Why can't Scala infer the type parameter in this example?

Question

Suppose I have two classes, Input and Output , which are designed to be connected to each other. Output produces values of some type, and Input consumes them.

class Input[T] {
  var output: Option[Output[_ <: T]] = None
}
class Output[T] {
  var input: Option[Input[_ >: T]] = None
}

It's okay if an Input and Output pair don't operate on the same kind of value as long as the Input type parameter is a supertype of the Output type parameter. Note that the type parameter in both classes is invariant; in the real versions it is used in both co- and contravariant positions.

I have a connect method elsewhere which sets up a link between an Input / Output pair:

def connect[T](output: Output[T], input: Input[_ >: T]) = {
  output.input = Some(input)
  input.output = Some(output)
}

If I call this method as below, I get a type error:

val out = new Output[String]
val in = new Input[AnyRef]
connect(out, in)

The error is:

test.scala:17: error: type mismatch;
 found   : Output[String]
 required: Output[AnyRef]
  connect(out, in)
          ^

I can resolve this by writing out the type parameter (in this case, I would write connect[String] , but I think the compiler should be able to figure this out for me. How can I change the connect method so that the type parameter is inferred automatically?

---

Edit: For now, I've made connect a method of Output so it gets the type parameter automatically. This also has the added benefit that I can use the infix notation out connect in , but the design feels a little awkward.

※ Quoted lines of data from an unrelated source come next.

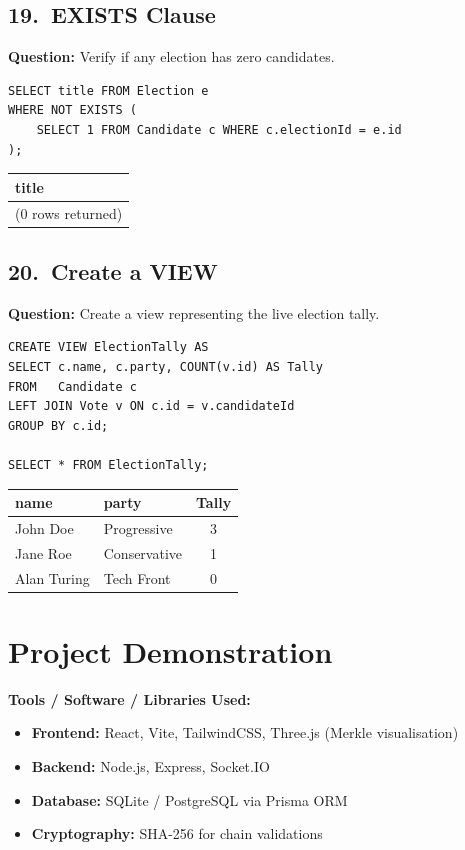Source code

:\documentclass[12pt, a4paper]{article}
\begin{document}
\subsection{19.\ EXISTS Clause}
\textbf{Question:} Verify if any election has zero candidates.
\begin{lstlisting}
SELECT title FROM Election e
WHERE NOT EXISTS (
    SELECT 1 FROM Candidate c WHERE c.electionId = e.id
);
\end{lstlisting}
\begin{center}
\begin{tabular}{|l|}
\hline
\textbf{title} \\ \hline
(0 rows returned) \\ \hline
\end{tabular}
\end{center}

\subsection{20.\ Create a VIEW}
\textbf{Question:} Create a view representing the live election tally.
\begin{lstlisting}
CREATE VIEW ElectionTally AS
SELECT c.name, c.party, COUNT(v.id) AS Tally
FROM   Candidate c
LEFT JOIN Vote v ON c.id = v.candidateId
GROUP BY c.id;

SELECT * FROM ElectionTally;
\end{lstlisting}
\begin{center}
\begin{tabular}{|l|l|c|}
\hline
\textbf{name} & \textbf{party} & \textbf{Tally} \\ \hline
John Doe    & Progressive  & 3 \\
Jane Roe    & Conservative & 1 \\
Alan Turing & Tech Front   & 0 \\ \hline
\end{tabular}
\end{center}

\section{Project Demonstration}

\textbf{Tools / Software / Libraries Used:}
\begin{itemize}
    \item \textbf{Frontend:} React, Vite, TailwindCSS, Three.js (Merkle visualisation)
    \item \textbf{Backend:} Node.js, Express, Socket.IO
    \item \textbf{Database:} SQLite / PostgreSQL via Prisma ORM
    \item \textbf{Cryptography:} SHA-256 for chain validations
\end{itemize}
\end{document}
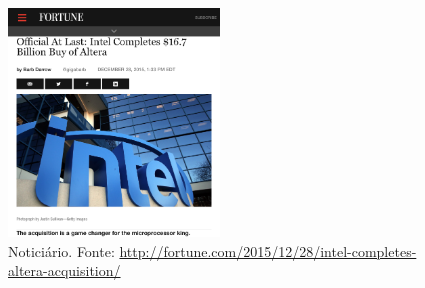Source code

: \documentclass[aspectratio=169]{beamer}
\begin{document}
	\begin{frame}
		\begin{figure}[H]
			\centering
			\includegraphics[width=0.5\textwidth]{img/fpga/intel_altera_2.png}
			\protect\caption{Noticiário. Fonte: \url{http://fortune.com/2015/12/28/intel-completes-altera-acquisition/}}
			\label{fig:intel_altera_noticia}
		\end{figure}
	\end{frame}
	
\end{document}
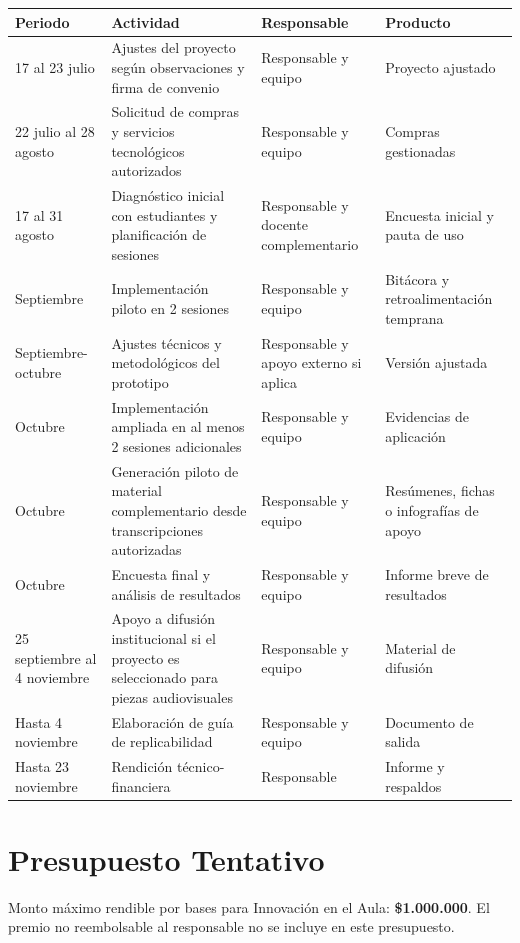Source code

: \documentclass[11pt,letterpaper]{article}
\begin{document}
\begin{longtable}{p{3.1cm}p{5.6cm}p{3.2cm}p{3.2cm}}
\toprule
\textbf{Periodo} & \textbf{Actividad} & \textbf{Responsable} & \textbf{Producto} \\
\midrule
17 al 23 julio & Ajustes del proyecto según observaciones y firma de convenio & Responsable y equipo & Proyecto ajustado \\
22 julio al 28 agosto & Solicitud de compras y servicios tecnológicos autorizados & Responsable y equipo & Compras gestionadas \\
17 al 31 agosto & Diagnóstico inicial con estudiantes y planificación de sesiones & Responsable y docente complementario & Encuesta inicial y pauta de uso \\
Septiembre & Implementación piloto en 2 sesiones & Responsable y equipo & Bitácora y retroalimentación temprana \\
Septiembre-octubre & Ajustes técnicos y metodológicos del prototipo & Responsable y apoyo externo si aplica & Versión ajustada \\
Octubre & Implementación ampliada en al menos 2 sesiones adicionales & Responsable y equipo & Evidencias de aplicación \\
Octubre & Generación piloto de material complementario desde transcripciones autorizadas & Responsable y equipo & Resúmenes, fichas o infografías de apoyo \\
Octubre & Encuesta final y análisis de resultados & Responsable y equipo & Informe breve de resultados \\
25 septiembre al 4 noviembre & Apoyo a difusión institucional si el proyecto es seleccionado para piezas audiovisuales & Responsable y equipo & Material de difusión \\
Hasta 4 noviembre & Elaboración de guía de replicabilidad & Responsable y equipo & Documento de salida \\
Hasta 23 noviembre & Rendición técnico-financiera & Responsable & Informe y respaldos \\
\bottomrule
\end{longtable}

\section{Presupuesto Tentativo}

Monto máximo rendible por bases para Innovación en el Aula: \textbf{\$1.000.000}. El premio no reembolsable al responsable no se incluye en este presupuesto.
\end{document}
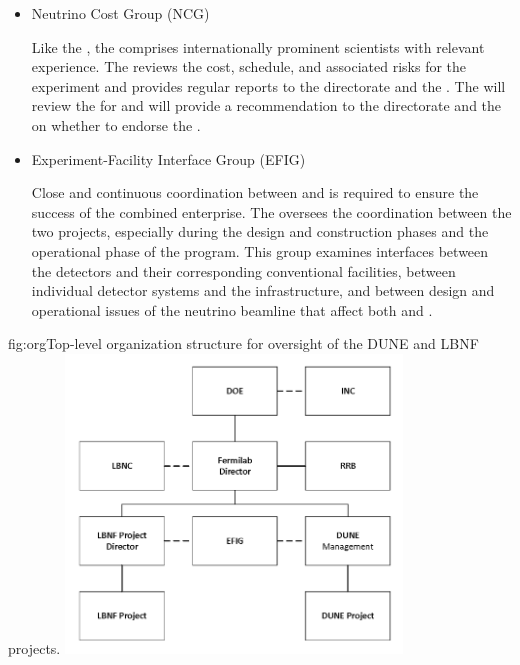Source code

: \begin{itemize}
\item Neutrino Cost Group (NCG)

Like the , the  comprises internationally prominent scientists with relevant experience.  The  reviews the cost, schedule, and associated risks for the  experiment and provides regular reports to the  directorate and the .  The  will review the  for  and will provide a recommendation to the  directorate and the  on whether to endorse the .


\item Experiment-Facility Interface Group (EFIG)

Close and continuous coordination between  and  is required to ensure the success of the combined enterprise. The   oversees the coordination between the two projects, especially during the design and construction phases and the operational phase of the program.   
This group examines interfaces between the detectors and their corresponding conventional facilities, between individual detector systems and the  infrastructure, and between design and operational issues of the  neutrino beamline that affect both  and .  

\end{itemize}

\begin{dunefigure}	
{fig:org}{Top-level organization structure for oversight of the DUNE and LBNF projects.}
\includegraphics[width=0.67\textwidth]{graphics/lbnf_dune_org.png}  
\end{dunefigure}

I am still interested in why the compiler exhibits this behavior. I feel like it should be able to infer the type parameter. Is this actually working as specified?

Answer 1

You will sometimes get better results if you use multiple parameter lists:

def connect[T](output: Output[T])(input: Input[_ >: T]) = {
  output.input = Some(input)
  input.output = Some(output)
}

connect(out)(in)

...and indeed in this case, it works.

Answer 2

I may be totally wrong, but I think the problem is when you tie together the input and the output: the input has an output restricted to a subtype of T, but the output has an input restricted to a supertype of T, the only type that can satisfy both conditions is T.

Input[T] -> Output[ _ <: T ]
Output[Q] -> Input[ _ >: Q ]

When you create the input with the output (replacing Q with _ <: T )you get:

Input[T]->Input[ _ >: [_ <: T] ]

The same as

Input[T]->Input[ _ <: T <: _ ]

Hence the type mismatch

Answer 3

Actually scala type inferene can't handle "recursion" for now. So if type of argument can be infered only in collocation with other argument scala fail to inference. But if you use differnt argument list scala f(a)(b)(c,d) will infer types list by list, so it usally works better.

PS It is oversimplified, but can get you some clue.